Loss-Privacy Tradeoff in Federated Edge Learning

Abstract

Federated learning has been recognized as a promising scheme to tackle the privacy issues in multi-access edge computing through periodically uploading machine learning (ML) model updates instead of the original user data to the edge server. However, there still remains privacy leakage in such federated edge learning (FEL) systems since the model updates accessed by the server can be utilized to recover the original data. In this paper, we consider a personalized differential privacy based FEL scheme to alleviate the privacy leakage by adding different noise perturbations to the model updates of each edge device. Note that the noise perturbations may degrade the ML model performance, which is depicted by the global loss function.
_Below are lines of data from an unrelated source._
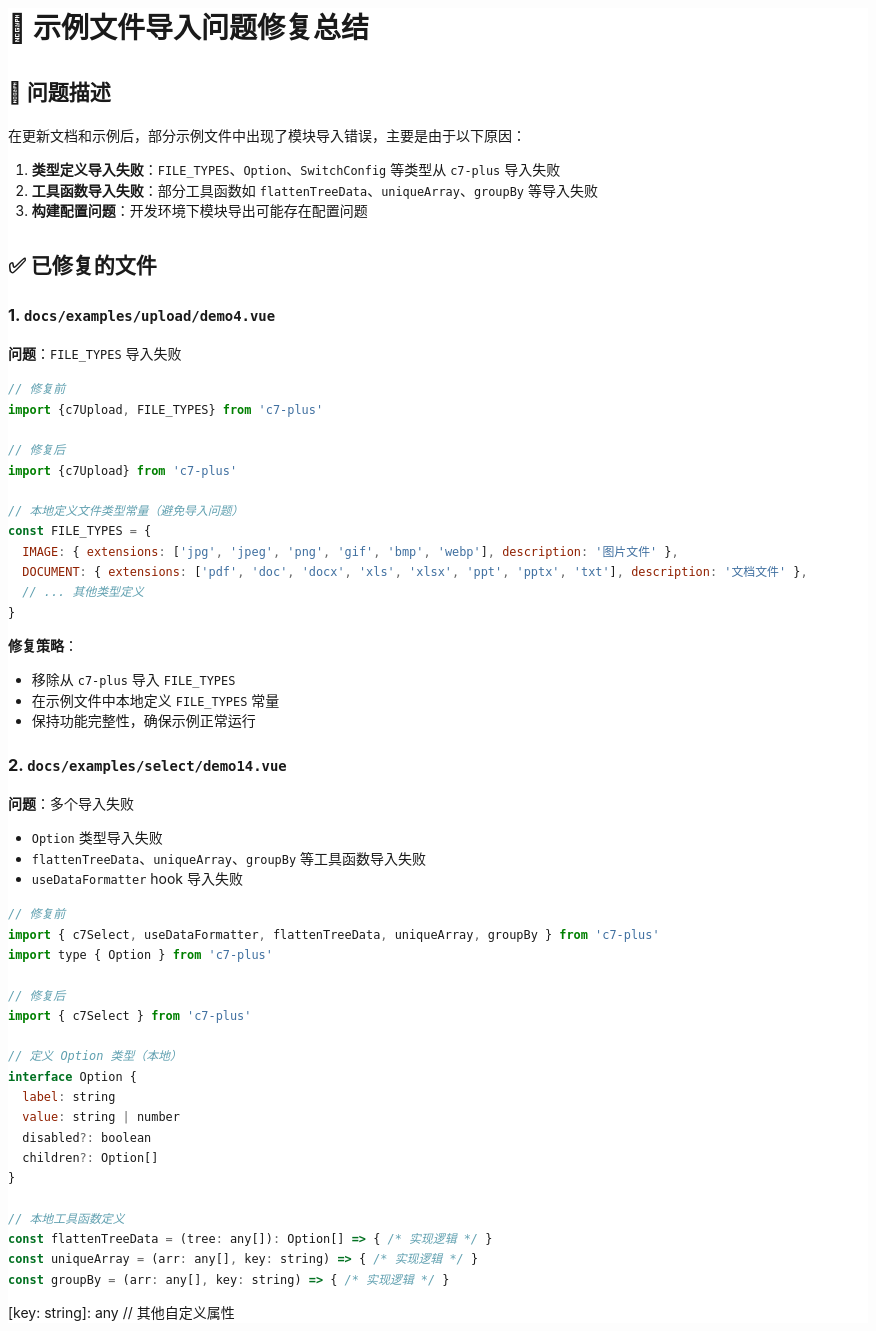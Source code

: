 # 🔧 示例文件导入问题修复总结

## 🎯 问题描述

在更新文档和示例后，部分示例文件中出现了模块导入错误，主要是由于以下原因：

1. **类型定义导入失败**：`FILE_TYPES`、`Option`、`SwitchConfig` 等类型从 `c7-plus` 导入失败
2. **工具函数导入失败**：部分工具函数如 `flattenTreeData`、`uniqueArray`、`groupBy` 等导入失败
3. **构建配置问题**：开发环境下模块导出可能存在配置问题

## ✅ 已修复的文件

### 1. `docs/examples/upload/demo4.vue`

**问题**：`FILE_TYPES` 导入失败
```javascript
// 修复前
import {c7Upload, FILE_TYPES} from 'c7-plus'

// 修复后
import {c7Upload} from 'c7-plus'

// 本地定义文件类型常量（避免导入问题）
const FILE_TYPES = {
  IMAGE: { extensions: ['jpg', 'jpeg', 'png', 'gif', 'bmp', 'webp'], description: '图片文件' },
  DOCUMENT: { extensions: ['pdf', 'doc', 'docx', 'xls', 'xlsx', 'ppt', 'pptx', 'txt'], description: '文档文件' },
  // ... 其他类型定义
}
```

**修复策略**：
- 移除从 `c7-plus` 导入 `FILE_TYPES`
- 在示例文件中本地定义 `FILE_TYPES` 常量
- 保持功能完整性，确保示例正常运行

### 2. `docs/examples/select/demo14.vue`

**问题**：多个导入失败
- `Option` 类型导入失败
- `flattenTreeData`、`uniqueArray`、`groupBy` 等工具函数导入失败
- `useDataFormatter` hook 导入失败

```javascript
// 修复前
import { c7Select, useDataFormatter, flattenTreeData, uniqueArray, groupBy } from 'c7-plus'
import type { Option } from 'c7-plus'

// 修复后
import { c7Select } from 'c7-plus'

// 定义 Option 类型（本地）
interface Option {
  label: string
  value: string | number
  disabled?: boolean
  children?: Option[]
}

// 本地工具函数定义
const flattenTreeData = (tree: any[]): Option[] => { /* 实现逻辑 */ }
const uniqueArray = (arr: any[], key: string) => { /* 实现逻辑 */ }
const groupBy = (arr: any[], key: string) => { /* 实现逻辑 */ }
```

  [key: string]: any            // 其他自定义属性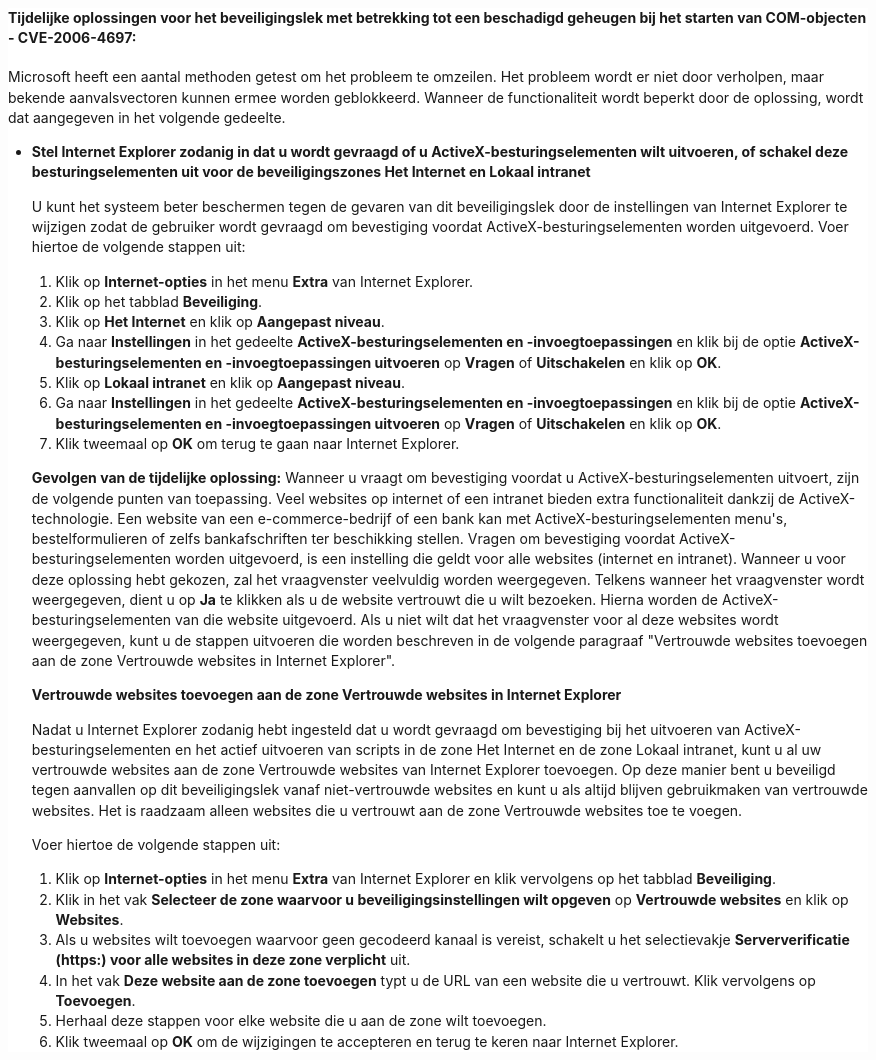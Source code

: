 #### Tijdelijke oplossingen voor het beveiligingslek met betrekking tot een beschadigd geheugen bij het starten van COM-objecten - CVE-2006-4697:

Microsoft heeft een aantal methoden getest om het probleem te omzeilen. Het probleem wordt er niet door verholpen, maar bekende aanvalsvectoren kunnen ermee worden geblokkeerd. Wanneer de functionaliteit wordt beperkt door de oplossing, wordt dat aangegeven in het volgende gedeelte.

-   **Stel Internet Explorer zodanig in dat u wordt gevraagd of u ActiveX-besturingselementen wilt uitvoeren, of schakel deze besturingselementen uit voor de beveiligingszones Het Internet en Lokaal intranet**

    U kunt het systeem beter beschermen tegen de gevaren van dit beveiligingslek door de instellingen van Internet Explorer te wijzigen zodat de gebruiker wordt gevraagd om bevestiging voordat ActiveX-besturingselementen worden uitgevoerd. Voer hiertoe de volgende stappen uit:

    1.  Klik op **Internet-opties** in het menu **Extra** van Internet Explorer.
    2.  Klik op het tabblad **Beveiliging**.
    3.  Klik op **Het Internet** en klik op **Aangepast niveau**.
    4.  Ga naar **Instellingen** in het gedeelte **ActiveX-besturingselementen en -invoegtoepassingen** en klik bij de optie **ActiveX-besturingselementen en -invoegtoepassingen uitvoeren** op **Vragen** of **Uitschakelen** en klik op **OK**.
    5.  Klik op **Lokaal intranet** en klik op **Aangepast niveau**.
    6.  Ga naar **Instellingen** in het gedeelte **ActiveX-besturingselementen en -invoegtoepassingen** en klik bij de optie **ActiveX-besturingselementen en -invoegtoepassingen uitvoeren** op **Vragen** of **Uitschakelen** en klik op **OK**.
    7.  Klik tweemaal op **OK** om terug te gaan naar Internet Explorer.

    **Gevolgen van de tijdelijke oplossing:** Wanneer u vraagt om bevestiging voordat u ActiveX-besturingselementen uitvoert, zijn de volgende punten van toepassing. Veel websites op internet of een intranet bieden extra functionaliteit dankzij de ActiveX-technologie. Een website van een e-commerce-bedrijf of een bank kan met ActiveX-besturingselementen menu's, bestelformulieren of zelfs bankafschriften ter beschikking stellen. Vragen om bevestiging voordat ActiveX-besturingselementen worden uitgevoerd, is een instelling die geldt voor alle websites (internet en intranet). Wanneer u voor deze oplossing hebt gekozen, zal het vraagvenster veelvuldig worden weergegeven. Telkens wanneer het vraagvenster wordt weergegeven, dient u op **Ja** te klikken als u de website vertrouwt die u wilt bezoeken. Hierna worden de ActiveX-besturingselementen van die website uitgevoerd. Als u niet wilt dat het vraagvenster voor al deze websites wordt weergegeven, kunt u de stappen uitvoeren die worden beschreven in de volgende paragraaf "Vertrouwde websites toevoegen aan de zone Vertrouwde websites in Internet Explorer".

    **Vertrouwde websites toevoegen aan de zone Vertrouwde websites in Internet Explorer**

    Nadat u Internet Explorer zodanig hebt ingesteld dat u wordt gevraagd om bevestiging bij het uitvoeren van ActiveX-besturingselementen en het actief uitvoeren van scripts in de zone Het Internet en de zone Lokaal intranet, kunt u al uw vertrouwde websites aan de zone Vertrouwde websites van Internet Explorer toevoegen. Op deze manier bent u beveiligd tegen aanvallen op dit beveiligingslek vanaf niet-vertrouwde websites en kunt u als altijd blijven gebruikmaken van vertrouwde websites. Het is raadzaam alleen websites die u vertrouwt aan de zone Vertrouwde websites toe te voegen.

    Voer hiertoe de volgende stappen uit:

    1.  Klik op **Internet-opties** in het menu **Extra** van Internet Explorer en klik vervolgens op het tabblad **Beveiliging**.
    2.  Klik in het vak **Selecteer de zone waarvoor u beveiligingsinstellingen wilt opgeven** op **Vertrouwde websites** en klik op **Websites**.
    3.  Als u websites wilt toevoegen waarvoor geen gecodeerd kanaal is vereist, schakelt u het selectievakje **Serververificatie (https:) voor alle websites in deze zone verplicht** uit.
    4.  In het vak **Deze website aan de zone toevoegen** typt u de URL van een website die u vertrouwt. Klik vervolgens op **Toevoegen**.
    5.  Herhaal deze stappen voor elke website die u aan de zone wilt toevoegen.
    6.  Klik tweemaal op **OK** om de wijzigingen te accepteren en terug te keren naar Internet Explorer.
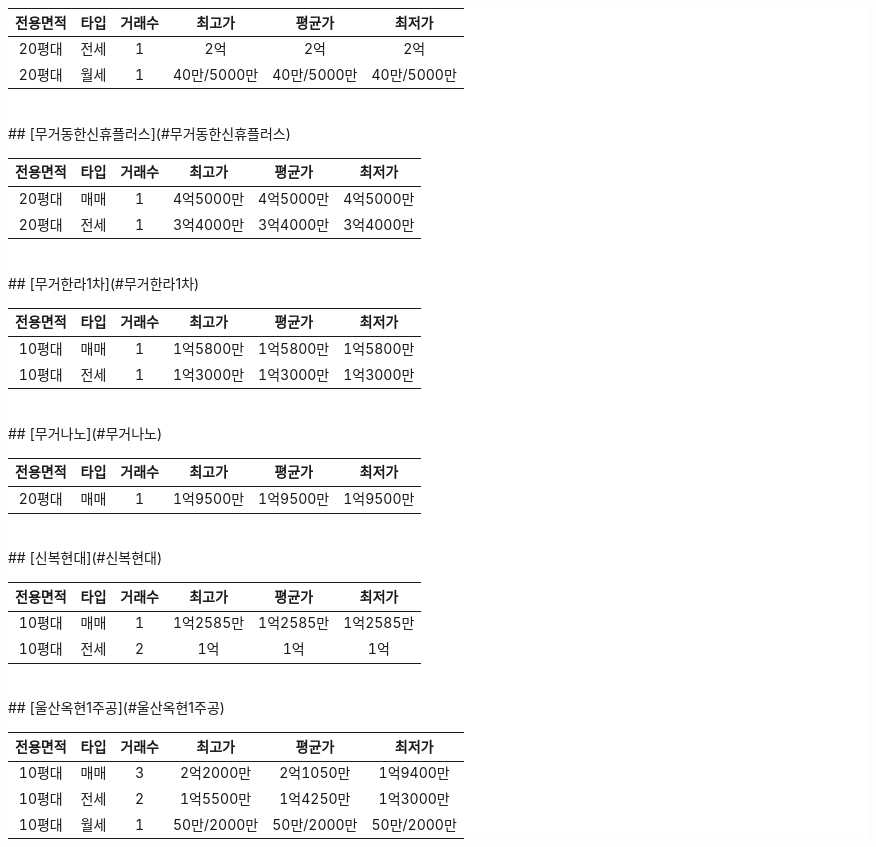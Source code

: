 |전용면적|타입|거래수|최고가|평균가|최저가|
|:---:|:---:|:---:|:---:|:---:|:---:|
|20평대|<span class="deal-type-2">전세</span>|1|2억|2억|2억|
|20평대|<span class="deal-type-3">월세</span>|1|40만/5000만|40만/5000만|40만/5000만|

<br/>
## [무거동한신휴플러스](#무거동한신휴플러스)

|전용면적|타입|거래수|최고가|평균가|최저가|
|:---:|:---:|:---:|:---:|:---:|:---:|
|20평대|<span class="deal-type-1">매매</span>|1|4억5000만|4억5000만|4억5000만|
|20평대|<span class="deal-type-2">전세</span>|1|3억4000만|3억4000만|3억4000만|

<br/>
## [무거한라1차](#무거한라1차)

|전용면적|타입|거래수|최고가|평균가|최저가|
|:---:|:---:|:---:|:---:|:---:|:---:|
|10평대|<span class="deal-type-1">매매</span>|1|1억5800만|1억5800만|1억5800만|
|10평대|<span class="deal-type-2">전세</span>|1|1억3000만|1억3000만|1억3000만|

<br/>
## [무거나노](#무거나노)

|전용면적|타입|거래수|최고가|평균가|최저가|
|:---:|:---:|:---:|:---:|:---:|:---:|
|20평대|<span class="deal-type-1">매매</span>|1|1억9500만|1억9500만|1억9500만|

<br/>
## [신복현대](#신복현대)

|전용면적|타입|거래수|최고가|평균가|최저가|
|:---:|:---:|:---:|:---:|:---:|:---:|
|10평대|<span class="deal-type-1">매매</span>|1|1억2585만|1억2585만|1억2585만|
|10평대|<span class="deal-type-2">전세</span>|2|1억|1억|1억|

<br/>
## [울산옥현1주공](#울산옥현1주공)

|전용면적|타입|거래수|최고가|평균가|최저가|
|:---:|:---:|:---:|:---:|:---:|:---:|
|10평대|<span class="deal-type-1">매매</span>|3|2억2000만|2억1050만|1억9400만|
|10평대|<span class="deal-type-2">전세</span>|2|1억5500만|1억4250만|1억3000만|
|10평대|<span class="deal-type-3">월세</span>|1|50만/2000만|50만/2000만|50만/2000만|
It is thus necessary to achieve a loss-privacy tradeoff in FEL by determining the noise scales and the numbers of local model updates. To address this challenge, we first derive the convergence upper bound of the global loss function as well as the closed-form privacy leakage from an adversarial perspective. We then propose a distributed mechanism in which the choices of noise scales and numbers of local model updates are optimized, even when the server is unaware of the personalized privacy preferences of different edge devices. Extensive theoretical analysis and numerical evaluations demonstrate the effectiveness of our proposed method in terms of privacy preservation and the global loss of the learned model.